In the patent application, Spotify said, “It is common for a media streaming application to include features that provide personalized media recommendations to a user.

However, it describes the need for a system that requires less “human input” to establish the tastes of listeners who are often required to “tediously input answers to multiple queries.”

“What is needed is an entirely different approach to collecting taste attributes of a user.” the patent continues.

Using speech and environmental noise recognition, the new system would be able to gather information based on interpretations of the user’s emotions – whether they are “happy, angry, sad or neutral” – as well as gender, age, accent, physical environment, and the number of people within it, among “numerous other classifications”.

If the platform detected intonations of stress and that the user was alone during working hours, for example, it might recommend a chillout playlist or a podcast on meditation techniques. If it detected that the listener was with friends, it might suggest more of a party playlist.

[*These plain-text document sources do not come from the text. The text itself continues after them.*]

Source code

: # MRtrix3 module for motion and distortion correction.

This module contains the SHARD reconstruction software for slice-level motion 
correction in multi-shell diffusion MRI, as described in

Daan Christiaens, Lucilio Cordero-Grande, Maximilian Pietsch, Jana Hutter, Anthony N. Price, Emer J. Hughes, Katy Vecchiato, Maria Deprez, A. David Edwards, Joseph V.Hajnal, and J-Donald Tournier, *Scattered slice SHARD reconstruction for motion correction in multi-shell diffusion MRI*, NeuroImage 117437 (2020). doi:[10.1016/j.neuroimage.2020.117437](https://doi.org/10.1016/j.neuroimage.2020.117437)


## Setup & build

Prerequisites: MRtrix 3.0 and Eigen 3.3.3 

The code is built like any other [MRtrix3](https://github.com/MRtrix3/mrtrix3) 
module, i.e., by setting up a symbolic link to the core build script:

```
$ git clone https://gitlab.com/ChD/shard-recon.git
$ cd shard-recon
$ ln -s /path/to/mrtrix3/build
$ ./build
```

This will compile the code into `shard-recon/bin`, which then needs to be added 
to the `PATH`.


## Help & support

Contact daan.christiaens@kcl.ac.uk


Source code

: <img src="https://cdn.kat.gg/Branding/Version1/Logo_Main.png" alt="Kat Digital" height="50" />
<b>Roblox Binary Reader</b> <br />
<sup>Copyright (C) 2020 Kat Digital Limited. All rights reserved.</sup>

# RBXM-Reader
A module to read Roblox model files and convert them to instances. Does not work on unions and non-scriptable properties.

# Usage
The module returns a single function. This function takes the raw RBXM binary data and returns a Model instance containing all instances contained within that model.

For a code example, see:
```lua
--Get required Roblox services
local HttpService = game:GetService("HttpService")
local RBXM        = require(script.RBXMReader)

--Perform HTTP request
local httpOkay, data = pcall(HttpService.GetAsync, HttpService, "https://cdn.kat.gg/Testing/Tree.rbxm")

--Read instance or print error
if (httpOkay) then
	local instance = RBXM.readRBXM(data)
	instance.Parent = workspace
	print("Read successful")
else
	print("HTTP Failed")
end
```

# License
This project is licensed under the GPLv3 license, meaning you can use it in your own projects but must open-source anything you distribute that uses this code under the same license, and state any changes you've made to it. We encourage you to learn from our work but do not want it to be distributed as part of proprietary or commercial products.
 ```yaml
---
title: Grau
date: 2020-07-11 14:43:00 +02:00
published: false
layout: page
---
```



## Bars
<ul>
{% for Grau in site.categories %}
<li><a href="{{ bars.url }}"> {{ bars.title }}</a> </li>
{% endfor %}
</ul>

Results of those observations would be combined with existing recommendation techniques based on previously-played songs, favorites, and friends’ taste in music.

The patent filing by Spotify indicates the way brands are looking to user in personalization 2.0, where services are reacting in real-time not just to the sequence and timing of buttons we press on devices, but on data collected from our immediate environments and biometrics.

The streaming platform has also been granted a patent that would allow it to use the insights it develops into user personality to target promoted content, such as music, podcasts, and advertising.

Of course, as more brands look to enhance their platforms with this level of personalization, there is an ever-greater risk to the privacy, security, and exploitation of consumers’ most sensitive data.

Indeed, Spotify itself has said there is more work to in considering the ethical implications.

“We recognize that one’s digital history is extraordinarily personal and sensitive,” it has written previously. “As such it must be treated with proper consideration of the conceivable misuses… from its access.

“We disavow any future research or applications that violate ethical standards of data usage and are not transparent about privacy to its users.”